About this exercise:
Exactly the lines from the start of the entries through the line with "你说mioj的话都想一次冲死" are required in the output, with no pictures among them.

Excerpted data:
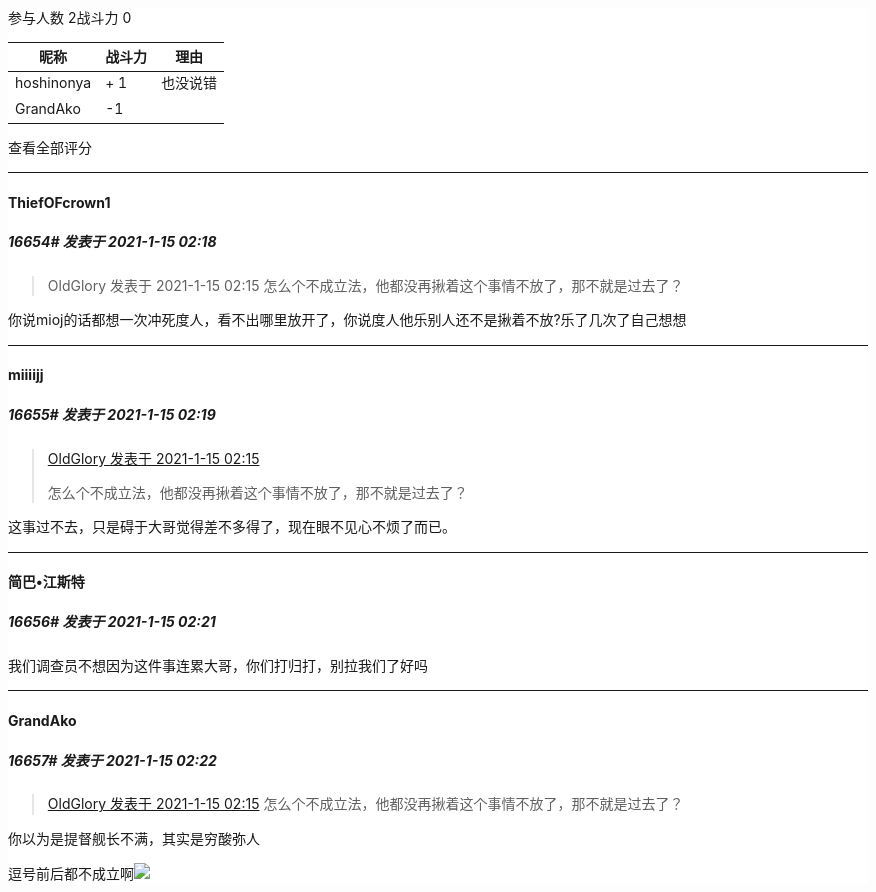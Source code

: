 
 参与人数 2战斗力 0

|昵称|战斗力|理由|
|----|---|---|
| hoshinonya| + 1|也没说错|
| GrandAko|-1||


查看全部评分


-----

####  ThiefOFcrown1  
##### 16654#       发表于 2021-1-15 02:18


<blockquote>OldGlory 发表于 2021-1-15 02:15
怎么个不成立法，他都没再揪着这个事情不放了，那不就是过去了？</blockquote>
你说mioj的话都想一次冲死度人，看不出哪里放开了，你说度人他乐别人还不是揪着不放?乐了几次了自己想想


-----

####  miiiijj  
##### 16655#       发表于 2021-1-15 02:19


<blockquote><a href="httphttps://bbs.saraba1st.com/2b/forum.php?mod=redirect&amp;goto=findpost&amp;pid=50038768&amp;ptid=1978671" target="_blank">OldGlory 发表于 2021-1-15 02:15</a>

怎么个不成立法，他都没再揪着这个事情不放了，那不就是过去了？</blockquote>
这事过不去，只是碍于大哥觉得差不多得了，现在眼不见心不烦了而已。


-----

####  简巴•江斯特  
##### 16656#       发表于 2021-1-15 02:21


我们调查员不想因为这件事连累大哥，你们打归打，别拉我们了好吗


-----

####  GrandAko  
##### 16657#       发表于 2021-1-15 02:22


<blockquote><a href="httphttps://bbs.saraba1st.com/2b/forum.php?mod=redirect&amp;goto=findpost&amp;pid=50038768&amp;ptid=1978671" target="_blank">OldGlory 发表于 2021-1-15 02:15</a>
怎么个不成立法，他都没再揪着这个事情不放了，那不就是过去了？</blockquote>
你以为是提督舰长不满，其实是穷酸弥人

逗号前后都不成立啊<img src="https://static.saraba1st.com/image/smiley/face2017/007.png" referrerpolicy="no-referrer">
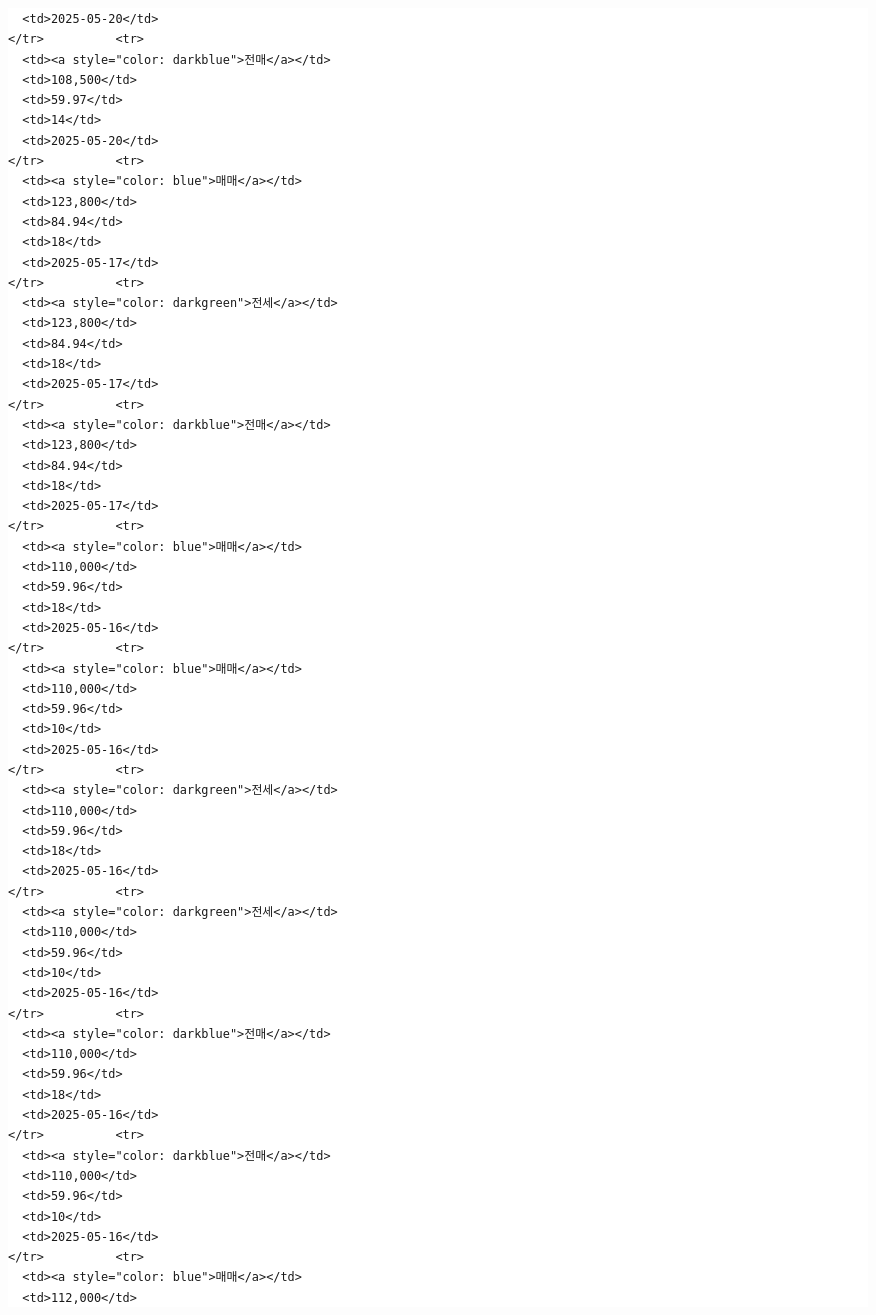       <td>2025-05-20</td>
    </tr>          <tr>
      <td><a style="color: darkblue">전매</a></td>
      <td>108,500</td>
      <td>59.97</td>
      <td>14</td>
      <td>2025-05-20</td>
    </tr>          <tr>
      <td><a style="color: blue">매매</a></td>
      <td>123,800</td>
      <td>84.94</td>
      <td>18</td>
      <td>2025-05-17</td>
    </tr>          <tr>
      <td><a style="color: darkgreen">전세</a></td>
      <td>123,800</td>
      <td>84.94</td>
      <td>18</td>
      <td>2025-05-17</td>
    </tr>          <tr>
      <td><a style="color: darkblue">전매</a></td>
      <td>123,800</td>
      <td>84.94</td>
      <td>18</td>
      <td>2025-05-17</td>
    </tr>          <tr>
      <td><a style="color: blue">매매</a></td>
      <td>110,000</td>
      <td>59.96</td>
      <td>18</td>
      <td>2025-05-16</td>
    </tr>          <tr>
      <td><a style="color: blue">매매</a></td>
      <td>110,000</td>
      <td>59.96</td>
      <td>10</td>
      <td>2025-05-16</td>
    </tr>          <tr>
      <td><a style="color: darkgreen">전세</a></td>
      <td>110,000</td>
      <td>59.96</td>
      <td>18</td>
      <td>2025-05-16</td>
    </tr>          <tr>
      <td><a style="color: darkgreen">전세</a></td>
      <td>110,000</td>
      <td>59.96</td>
      <td>10</td>
      <td>2025-05-16</td>
    </tr>          <tr>
      <td><a style="color: darkblue">전매</a></td>
      <td>110,000</td>
      <td>59.96</td>
      <td>18</td>
      <td>2025-05-16</td>
    </tr>          <tr>
      <td><a style="color: darkblue">전매</a></td>
      <td>110,000</td>
      <td>59.96</td>
      <td>10</td>
      <td>2025-05-16</td>
    </tr>          <tr>
      <td><a style="color: blue">매매</a></td>
      <td>112,000</td>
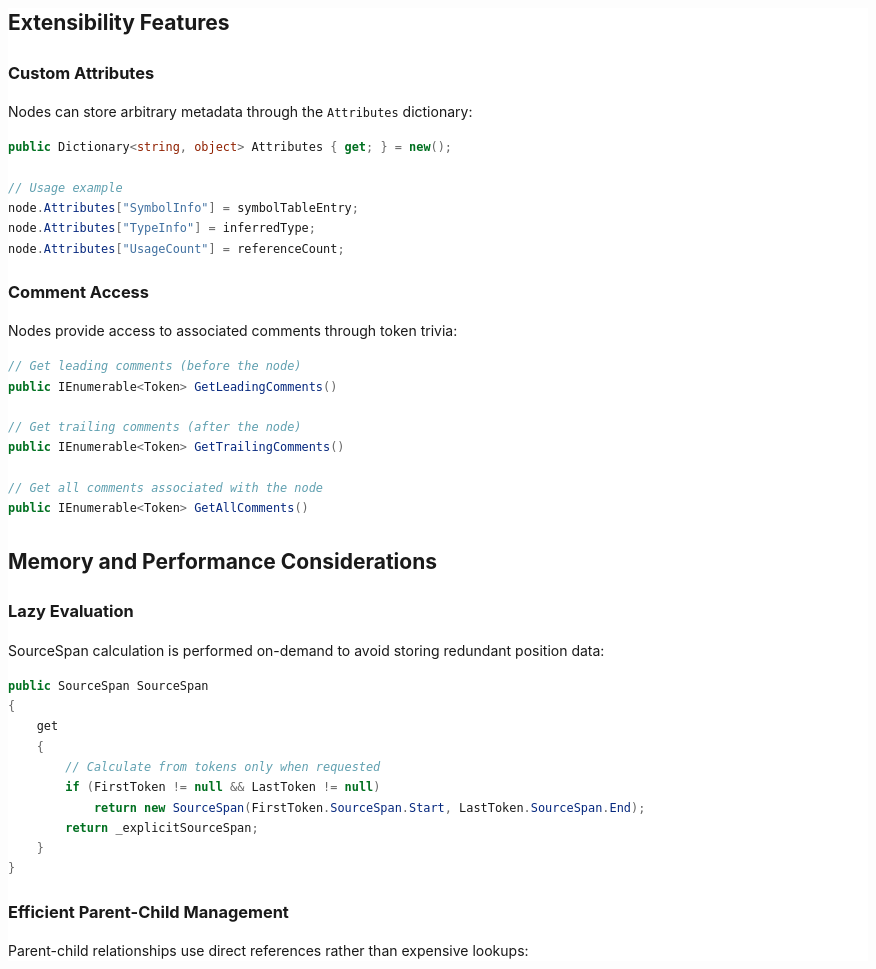## Extensibility Features

### Custom Attributes

Nodes can store arbitrary metadata through the `Attributes` dictionary:

```csharp
public Dictionary<string, object> Attributes { get; } = new();

// Usage example
node.Attributes["SymbolInfo"] = symbolTableEntry;
node.Attributes["TypeInfo"] = inferredType;
node.Attributes["UsageCount"] = referenceCount;
```

### Comment Access

Nodes provide access to associated comments through token trivia:

```csharp
// Get leading comments (before the node)
public IEnumerable<Token> GetLeadingComments()

// Get trailing comments (after the node)  
public IEnumerable<Token> GetTrailingComments()

// Get all comments associated with the node
public IEnumerable<Token> GetAllComments()
```

## Memory and Performance Considerations

### Lazy Evaluation

SourceSpan calculation is performed on-demand to avoid storing redundant position data:

```csharp
public SourceSpan SourceSpan
{
    get
    {
        // Calculate from tokens only when requested
        if (FirstToken != null && LastToken != null)
            return new SourceSpan(FirstToken.SourceSpan.Start, LastToken.SourceSpan.End);
        return _explicitSourceSpan;
    }
}
```

### Efficient Parent-Child Management

Parent-child relationships use direct references rather than expensive lookups:
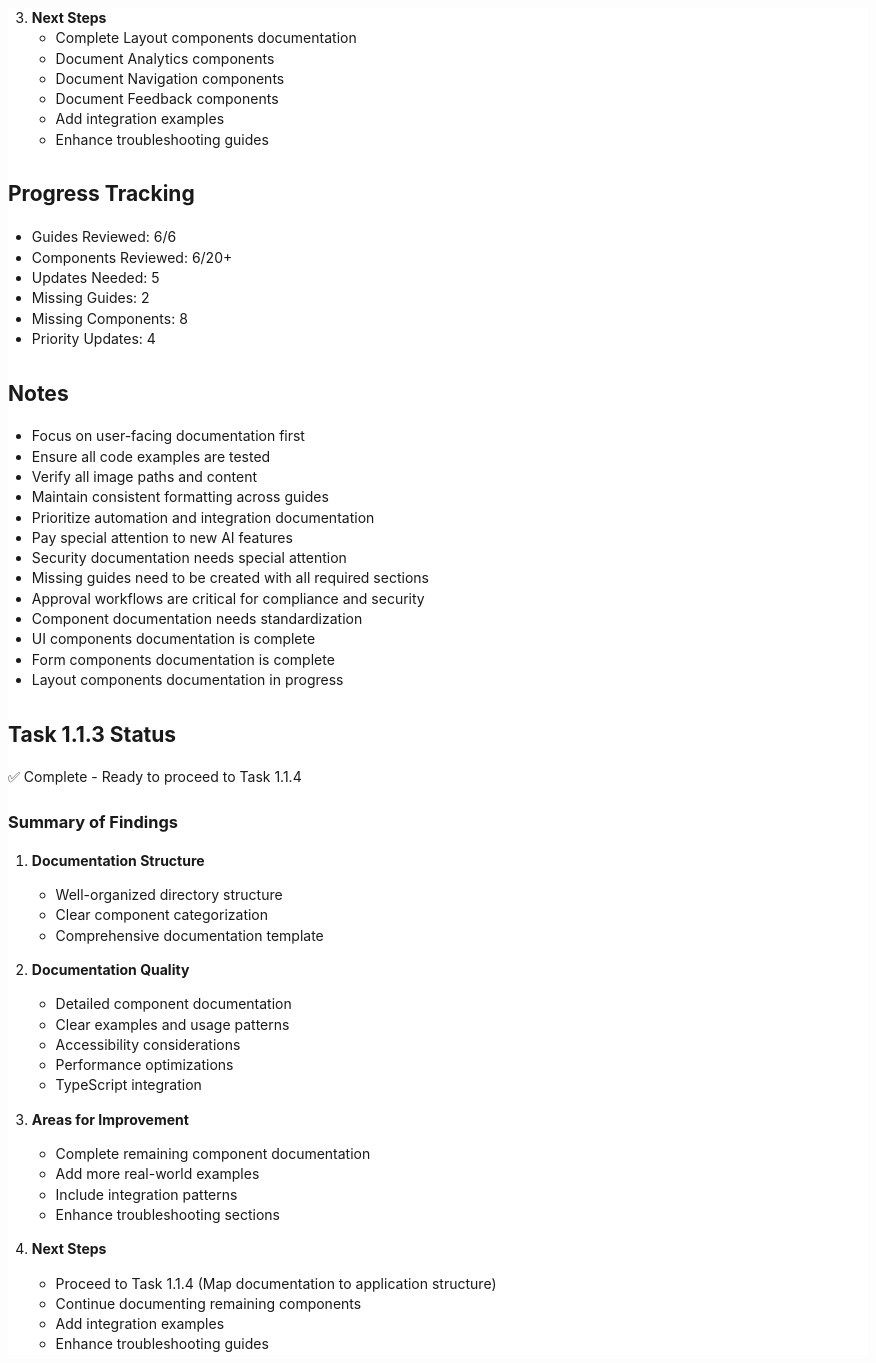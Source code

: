 3. **Next Steps**
   - Complete Layout components documentation
   - Document Analytics components
   - Document Navigation components
   - Document Feedback components
   - Add integration examples
   - Enhance troubleshooting guides

## Progress Tracking
- Guides Reviewed: 6/6
- Components Reviewed: 6/20+
- Updates Needed: 5
- Missing Guides: 2
- Missing Components: 8
- Priority Updates: 4

## Notes
- Focus on user-facing documentation first
- Ensure all code examples are tested
- Verify all image paths and content
- Maintain consistent formatting across guides
- Prioritize automation and integration documentation
- Pay special attention to new AI features
- Security documentation needs special attention
- Missing guides need to be created with all required sections
- Approval workflows are critical for compliance and security
- Component documentation needs standardization
- UI components documentation is complete
- Form components documentation is complete
- Layout components documentation in progress

## Task 1.1.3 Status
✅ Complete - Ready to proceed to Task 1.1.4

### Summary of Findings
1. **Documentation Structure**
   - Well-organized directory structure
   - Clear component categorization
   - Comprehensive documentation template

2. **Documentation Quality**
   - Detailed component documentation
   - Clear examples and usage patterns
   - Accessibility considerations
   - Performance optimizations
   - TypeScript integration

3. **Areas for Improvement**
   - Complete remaining component documentation
   - Add more real-world examples
   - Include integration patterns
   - Enhance troubleshooting sections

4. **Next Steps**
   - Proceed to Task 1.1.4 (Map documentation to application structure)
   - Continue documenting remaining components
   - Add integration examples
   - Enhance troubleshooting guides 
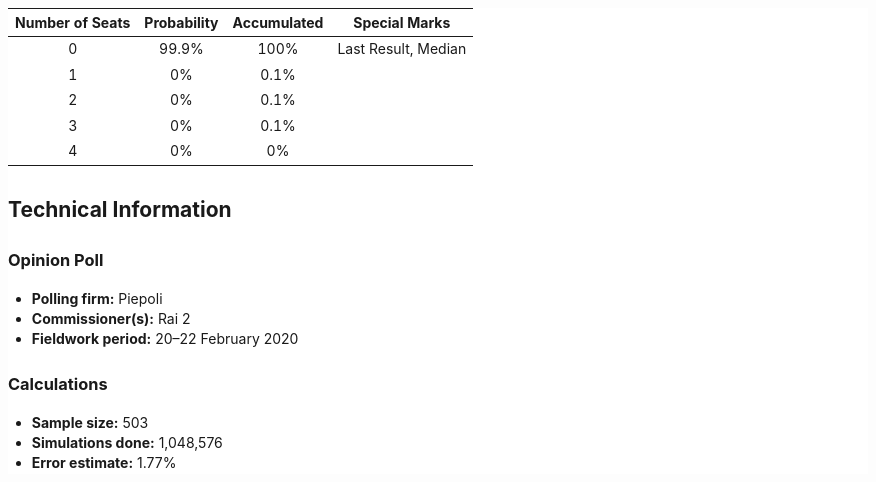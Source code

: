 | Number of Seats | Probability | Accumulated | Special Marks |
|:---------------:|:-----------:|:-----------:|:-------------:|
| 0 | 99.9% | 100% | Last Result, Median |
| 1 | 0% | 0.1% |  |
| 2 | 0% | 0.1% |  |
| 3 | 0% | 0.1% |  |
| 4 | 0% | 0% |  |


## Technical Information

### Opinion Poll

+ **Polling firm:** Piepoli
+ **Commissioner(s):** Rai 2
+ **Fieldwork period:** 20–22 February 2020

### Calculations

+ **Sample size:** 503
+ **Simulations done:** 1,048,576
+ **Error estimate:** 1.77%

Exercise answer:
Source code

: 
 参与人数 2战斗力 0

|昵称|战斗力|理由|
|----|---|---|
| hoshinonya| + 1|也没说错|
| GrandAko|-1||


查看全部评分


-----

####  ThiefOFcrown1  
##### 16654#       发表于 2021-1-15 02:18


<blockquote>OldGlory 发表于 2021-1-15 02:15
怎么个不成立法，他都没再揪着这个事情不放了，那不就是过去了？</blockquote>
你说mioj的话都想一次冲死度人，看不出哪里放开了，你说度人他乐别人还不是揪着不放?乐了几次了自己想想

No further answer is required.